Iron accumulation is a consequence of regular red cell transfusions, and can occur as a result of ineffective erythropoiesis secondary to increased intestinal iron absorption, in patients with various anemias. Without appropriate treatment, iron overload can lead to increased morbidity and mortality. Deferasirox is an oral iron chelator effective for reduction of body iron in iron-overloaded patients with transfusion-dependent anemias and non-transfusion-dependent thalassemia, with a well-established safety profile. This review summarizes the clinical pharmacokinetics, pharmacodynamics, and drug-drug interaction profile of deferasirox, and the claims supporting once-daily dosing for effective chelation. Sustained labile plasma iron suppression is observed with no rebound between doses, protecting organs from potential tissue damage. Increased iron excretion positively correlates with increased deferasirox exposure; to optimize iron removal transfusional iron intake, body iron burden and safety parameters should also be considered. Deferasirox dispersible tablets should be taken ≥30 min before food due to an effect of food on bioavailability. Dosing is consistent across pediatric and adult patients and there is no ethnic sensitivity.
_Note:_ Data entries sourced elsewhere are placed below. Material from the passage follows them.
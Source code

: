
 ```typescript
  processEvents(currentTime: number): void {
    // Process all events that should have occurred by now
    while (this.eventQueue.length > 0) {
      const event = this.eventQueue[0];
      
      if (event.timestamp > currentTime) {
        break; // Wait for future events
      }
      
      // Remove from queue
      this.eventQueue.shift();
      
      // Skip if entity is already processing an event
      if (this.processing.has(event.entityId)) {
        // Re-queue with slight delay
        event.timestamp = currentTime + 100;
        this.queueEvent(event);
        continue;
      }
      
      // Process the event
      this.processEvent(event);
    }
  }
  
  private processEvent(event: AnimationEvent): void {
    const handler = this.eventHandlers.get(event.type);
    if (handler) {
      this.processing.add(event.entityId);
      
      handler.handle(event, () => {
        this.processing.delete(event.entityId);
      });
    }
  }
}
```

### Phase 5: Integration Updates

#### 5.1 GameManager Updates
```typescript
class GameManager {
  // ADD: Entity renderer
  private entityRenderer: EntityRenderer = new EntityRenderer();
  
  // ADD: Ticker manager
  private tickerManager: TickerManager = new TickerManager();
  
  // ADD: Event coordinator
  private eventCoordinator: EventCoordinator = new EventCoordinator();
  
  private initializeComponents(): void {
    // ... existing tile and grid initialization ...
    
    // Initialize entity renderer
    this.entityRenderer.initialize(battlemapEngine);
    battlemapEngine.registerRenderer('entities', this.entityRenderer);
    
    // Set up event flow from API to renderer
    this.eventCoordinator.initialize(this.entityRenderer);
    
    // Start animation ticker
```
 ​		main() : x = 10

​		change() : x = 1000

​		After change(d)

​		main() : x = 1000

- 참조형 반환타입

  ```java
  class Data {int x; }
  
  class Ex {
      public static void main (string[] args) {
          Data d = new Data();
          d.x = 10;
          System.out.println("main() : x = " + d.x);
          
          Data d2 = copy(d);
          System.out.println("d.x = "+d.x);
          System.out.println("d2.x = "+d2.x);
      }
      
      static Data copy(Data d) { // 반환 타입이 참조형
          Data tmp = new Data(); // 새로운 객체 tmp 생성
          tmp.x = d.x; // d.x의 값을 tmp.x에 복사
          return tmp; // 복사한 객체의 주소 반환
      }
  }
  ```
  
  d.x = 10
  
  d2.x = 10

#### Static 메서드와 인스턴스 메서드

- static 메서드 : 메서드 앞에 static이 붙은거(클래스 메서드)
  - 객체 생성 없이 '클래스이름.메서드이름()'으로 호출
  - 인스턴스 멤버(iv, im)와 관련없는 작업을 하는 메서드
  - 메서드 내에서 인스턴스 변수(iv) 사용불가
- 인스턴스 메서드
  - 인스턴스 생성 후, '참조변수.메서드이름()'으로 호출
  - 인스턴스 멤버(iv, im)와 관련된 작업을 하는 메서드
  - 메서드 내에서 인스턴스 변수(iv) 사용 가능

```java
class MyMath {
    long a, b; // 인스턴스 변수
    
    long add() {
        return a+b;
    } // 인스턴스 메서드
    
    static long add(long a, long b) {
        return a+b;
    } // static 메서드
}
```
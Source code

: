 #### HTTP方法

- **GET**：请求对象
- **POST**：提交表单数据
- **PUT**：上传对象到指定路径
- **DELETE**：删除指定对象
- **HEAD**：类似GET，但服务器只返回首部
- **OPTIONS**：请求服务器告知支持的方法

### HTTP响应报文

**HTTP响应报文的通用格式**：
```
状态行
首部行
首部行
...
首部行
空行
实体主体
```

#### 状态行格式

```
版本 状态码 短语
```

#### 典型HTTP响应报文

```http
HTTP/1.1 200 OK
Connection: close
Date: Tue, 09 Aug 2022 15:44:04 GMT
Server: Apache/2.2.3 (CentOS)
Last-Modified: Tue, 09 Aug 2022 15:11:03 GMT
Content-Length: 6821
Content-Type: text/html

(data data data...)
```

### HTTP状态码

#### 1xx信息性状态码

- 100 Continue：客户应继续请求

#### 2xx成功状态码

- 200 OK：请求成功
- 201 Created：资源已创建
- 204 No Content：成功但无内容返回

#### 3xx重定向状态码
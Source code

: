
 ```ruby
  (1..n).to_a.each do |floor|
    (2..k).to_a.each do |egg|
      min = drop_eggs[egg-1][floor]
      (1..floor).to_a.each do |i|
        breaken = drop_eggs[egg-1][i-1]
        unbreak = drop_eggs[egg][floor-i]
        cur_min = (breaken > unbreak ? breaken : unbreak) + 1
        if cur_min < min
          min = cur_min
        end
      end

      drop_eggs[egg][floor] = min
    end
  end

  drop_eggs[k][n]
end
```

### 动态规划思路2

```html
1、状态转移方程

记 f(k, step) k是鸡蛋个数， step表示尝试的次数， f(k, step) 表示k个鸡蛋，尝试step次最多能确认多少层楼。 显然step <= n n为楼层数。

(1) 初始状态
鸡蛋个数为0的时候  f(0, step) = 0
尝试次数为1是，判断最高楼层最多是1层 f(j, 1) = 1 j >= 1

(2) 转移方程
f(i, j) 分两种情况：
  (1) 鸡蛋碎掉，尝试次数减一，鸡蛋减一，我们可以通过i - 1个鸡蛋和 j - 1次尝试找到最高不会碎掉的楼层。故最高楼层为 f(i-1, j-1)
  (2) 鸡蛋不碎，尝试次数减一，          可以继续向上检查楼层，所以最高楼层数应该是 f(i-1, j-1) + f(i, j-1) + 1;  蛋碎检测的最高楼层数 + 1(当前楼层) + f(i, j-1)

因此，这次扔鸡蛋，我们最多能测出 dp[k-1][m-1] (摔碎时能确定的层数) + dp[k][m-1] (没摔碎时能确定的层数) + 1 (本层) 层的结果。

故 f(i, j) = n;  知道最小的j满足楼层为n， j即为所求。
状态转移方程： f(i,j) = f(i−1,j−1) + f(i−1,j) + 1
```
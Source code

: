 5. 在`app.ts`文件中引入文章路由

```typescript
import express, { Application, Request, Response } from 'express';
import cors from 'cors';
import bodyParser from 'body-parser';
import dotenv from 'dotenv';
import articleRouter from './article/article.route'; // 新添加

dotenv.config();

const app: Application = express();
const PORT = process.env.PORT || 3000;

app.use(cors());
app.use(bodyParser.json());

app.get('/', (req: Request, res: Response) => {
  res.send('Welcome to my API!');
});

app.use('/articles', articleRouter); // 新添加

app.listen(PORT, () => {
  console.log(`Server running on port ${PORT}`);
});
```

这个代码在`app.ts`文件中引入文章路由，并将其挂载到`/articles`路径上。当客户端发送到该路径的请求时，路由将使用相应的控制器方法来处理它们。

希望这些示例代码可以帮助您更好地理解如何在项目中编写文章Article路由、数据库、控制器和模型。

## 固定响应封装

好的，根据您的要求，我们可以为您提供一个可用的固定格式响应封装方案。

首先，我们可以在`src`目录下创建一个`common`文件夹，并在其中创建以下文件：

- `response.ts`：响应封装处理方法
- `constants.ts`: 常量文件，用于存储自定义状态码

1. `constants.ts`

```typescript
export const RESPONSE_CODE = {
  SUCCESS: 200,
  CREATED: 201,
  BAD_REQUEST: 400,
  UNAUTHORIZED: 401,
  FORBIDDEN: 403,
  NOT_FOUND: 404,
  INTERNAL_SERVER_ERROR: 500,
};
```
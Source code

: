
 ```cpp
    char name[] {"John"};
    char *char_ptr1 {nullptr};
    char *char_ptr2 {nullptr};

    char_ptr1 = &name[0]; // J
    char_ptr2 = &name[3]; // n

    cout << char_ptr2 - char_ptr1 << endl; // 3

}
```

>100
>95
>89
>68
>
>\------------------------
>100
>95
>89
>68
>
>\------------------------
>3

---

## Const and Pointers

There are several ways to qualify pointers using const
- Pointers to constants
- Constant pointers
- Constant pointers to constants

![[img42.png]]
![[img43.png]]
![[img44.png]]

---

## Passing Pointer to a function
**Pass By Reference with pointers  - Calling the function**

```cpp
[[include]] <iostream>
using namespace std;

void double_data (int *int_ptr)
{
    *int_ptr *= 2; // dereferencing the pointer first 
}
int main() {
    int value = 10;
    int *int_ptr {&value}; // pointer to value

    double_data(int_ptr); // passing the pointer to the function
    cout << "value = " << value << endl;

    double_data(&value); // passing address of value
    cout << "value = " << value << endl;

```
Dose adjustment is required for patients with hepatic impairment and may be considered upon coadministration with strong uridine diphosphate glucuronosyltransferase inducers or bile acid sequestrants (coadministration should be avoided where possible), and patients should be monitored upon coadministration with cytochrome P450 (CYP) 3A4/5, CYP2C8, or CYP1A2 substrates. Coadministration with hydroxyurea, a fetal hemoglobin modulator, does not appear to impact deferasirox pharmacokinetics. In summary, a substantial body of clinical and pharmacokinetic data are available for deferasirox to guide its optimal use in multiple patient populations and clinical circumstances.

PMID:
24996374
DOI:
10.1007/s40262-014-0151-4
[Indexed for MEDLINE]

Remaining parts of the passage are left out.